[Stored data entries]
----------------
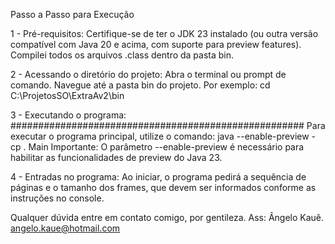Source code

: Passo a Passo para Execução

1 - Pré-requisitos:
Certifique-se de ter o JDK 23 instalado (ou outra versão compatível com Java 20 e acima, com suporte para preview features).
Compilei todos os arquivos .class dentro da pasta bin.


2 - Acessando o diretório do projeto:
Abra o terminal ou prompt de comando.
Navegue até a pasta bin do projeto. Por exemplo:
cd C:\ProjetosSO\ExtraAv2\bin

3 - Executando o programa: #####################################################
Para executar o programa principal, utilize o comando:
java --enable-preview -cp . Main
Importante: O parâmetro --enable-preview é necessário para habilitar as funcionalidades de preview do Java 23.

4 - Entradas no programa:
Ao iniciar, o programa pedirá a sequência de páginas e o tamanho dos frames, que devem ser informados conforme as instruções no console.

Qualquer dúvida entre em contato comigo, por gentileza. 
Ass: Ângelo Kauê.
angelo.kaue@hotmail.com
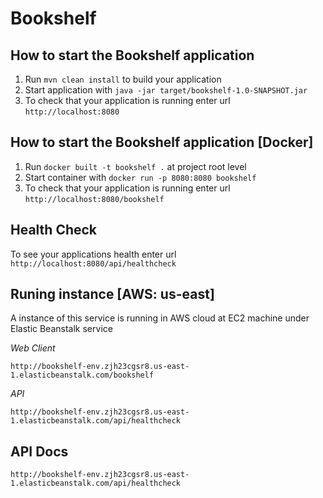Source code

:# Bookshelf

How to start the Bookshelf application
---

1. Run `mvn clean install` to build your application
1. Start application with `java -jar target/bookshelf-1.0-SNAPSHOT.jar`
1. To check that your application is running enter url `http://localhost:8080`


How to start the Bookshelf application [Docker]
---

1. Run `docker built -t bookshelf .` at project root level
1. Start container with `docker run -p 8080:8080 bookshelf`
1. To check that your application is running enter url `http://localhost:8080/bookshelf`

Health Check
---

To see your applications health enter url `http://localhost:8080/api/healthcheck`


Runing instance [AWS: us-east]
---

A instance of this service is running in AWS cloud at EC2 machine under Elastic Beanstalk service

*Web Client*

`http://bookshelf-env.zjh23cgsr8.us-east-1.elasticbeanstalk.com/bookshelf`

*API*

`http://bookshelf-env.zjh23cgsr8.us-east-1.elasticbeanstalk.com/api/healthcheck`

API Docs
---

`http://bookshelf-env.zjh23cgsr8.us-east-1.elasticbeanstalk.com/api/healthcheck`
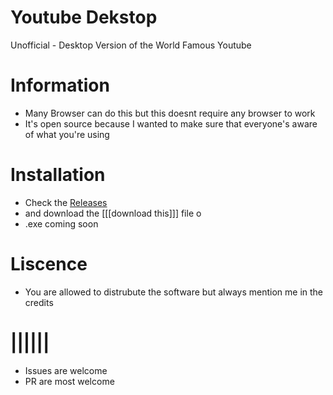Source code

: # Youtube Dekstop
Unofficial - Desktop Version of the World Famous Youtube

# Information
- Many Browser can do this but this doesnt require any browser to work
- It's open source because I wanted to make sure that everyone's aware of what you're using

# Installation
- Check the [Releases](https://github.com/BhavishyaMaheshwari/youtube-desktop/releases)
- and download the [[[download this]]] file o
- .exe coming soon

# Liscence
- You are allowed to distrubute the software but always mention me in the credits

# ||||||
- Issues are welcome
- PR are most welcome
----------------
Reproduce the lines of the entries above from the one with "2 - Acessando" to the one with "Para executar o", both included, exactly and without any other line.

- RESPONSE AREA -
2 - Acessando o diretório do projeto:
Abra o terminal ou prompt de comando.
Navegue até a pasta bin do projeto. Por exemplo:
cd C:\ProjetosSO\ExtraAv2\bin

3 - Executando o programa: #####################################################
Para executar o programa principal, utilize o comando:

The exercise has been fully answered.